Dapagliflozin will regress LVH in normotensive participants with type 2 diabetes.

RATIONALE FOR TRIAL

Cardiac MRI will be used to assess whether Dapagliflozin regresses LV mass more than placebo does over a one year treatment period. If it does, this would strongly suggest that Dapagliflozin will reduce CV events especially in the 44% of patients with type 2 diabetes who have LVH despite a controlled blood pressure.

All studies examining LVH regression require to be parallel group studies as effects on LV mass take 6-12 months to occur. Hence this is a parallel group, one year trial of the active drug vs. placebo.

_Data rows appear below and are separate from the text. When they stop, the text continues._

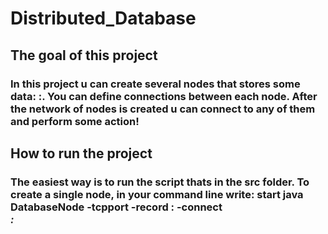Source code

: # **Distributed_Database**

## **The goal of this project**
### In this project u can create several nodes that stores some data: <key>:<value>. You can define connections between each node. After the network of nodes is created u can connect to any of them and perform some action!
## **How to run the project**
### The easiest way is to run the script thats in the src folder. To create a single node, in your command line write: start java DatabaseNode -tcpport <Port on witch u want to run the server> -record <key>:<value> -connect <Address of other server>:<Other servers port>

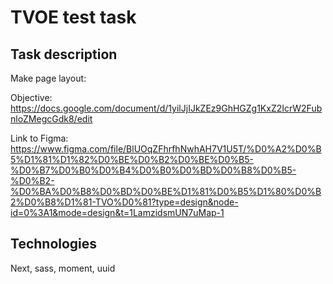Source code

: # TVOE test task

## Task description
Make page layout:

Objective:
https://docs.google.com/document/d/1yilJjIJkZEz9GhHGZg1KxZ2IcrW2FubnloZMegcGdk8/edit

Link to Figma: https://www.figma.com/file/BlUOqZFhrfhNwhAH7V1U5T/%D0%A2%D0%B5%D1%81%D1%82%D0%BE%D0%B2%D0%BE%D0%B5-%D0%B7%D0%B0%D0%B4%D0%B0%D0%BD%D0%B8%D0%B5-%D0%B2-%D0%BA%D0%B8%D0%BD%D0%BE%D1%81%D0%B5%D1%80%D0%B2%D0%B8%D1%81-TVO%D0%81?type=design&node-id=0%3A1&mode=design&t=1LamzidsmUN7uMap-1

## Technologies

Next, sass, moment, uuid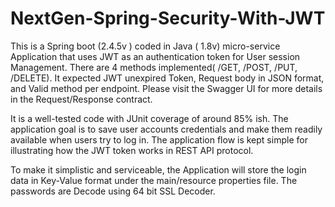 # NextGen-Spring-Security-With-JWT

This is a Spring boot (2.4.5v ) coded in  Java ( 1.8v) micro-service Application that uses JWT as an authentication token for User session Management. There are 4 methods implemented( /GET, /POST, /PUT, /DELETE). It expected JWT unexpired Token, Request body in JSON format, and Valid method per endpoint. Please visit the Swagger UI for more details in the Request/Response contract. 

It is a well-tested code with JUnit coverage of around 85% ish. The application goal is to save user accounts credentials and make them readily available when users try to log in. The application flow is kept simple for illustrating how the JWT token works in REST API protocol.

To make it simplistic and serviceable, the Application will store the login data in Key-Value format under the main/resource properties file. The passwords are Decode using 64 bit SSL Decoder.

The issue of what dapagliflozin does to CV events in diabetes is a hot topic. Most new antidiabetic drugs have been neutral or harmful but, judging by its pharmacological effects, it is quite possible that dapagliflozin might reduce CV events. A large ongoing trial (Dapagliflozin Effect on CardiovascuLAR Events - Thrombolysis in Myocardial Infarction (DECLARE - TIMI)) is just beginning to look at this. Why therefore do we also need to trial the effects of dapagliflozin on LV mass in those with LVH? If DECLARE-TIMI shows clearly that dapagliflozin reduces CV events, then our trial will have revealed a possible contributing mechanism to the reduced CV events i.e. LVH regression (patients in DECLARE-TIMI will not receive echocardiography so that subgroup analysis will not be able to answer this question and electrocardiograms are useless at identifying LVH. Furthermore, the accuracy of MRI over echo is so great that echo studies of LVH regression should no longer be considered reliable).

In other words, large mega-trials like DECLARE-TIMI are very valuable, but parallel smaller mechanistic studies like this can enhance their value by helping to explain the mechanisms producing the mega-trial results and/or helping to identify a subgroup who get a particular benefit meaning that the drug becomes more cost effective in that subgroup. Overall, this trial might, in conjunction with a mega-trial, help decide the course of future research (should LVH be a favoured target?) and help decide how to apply the results of a mega-trial in clinical practice.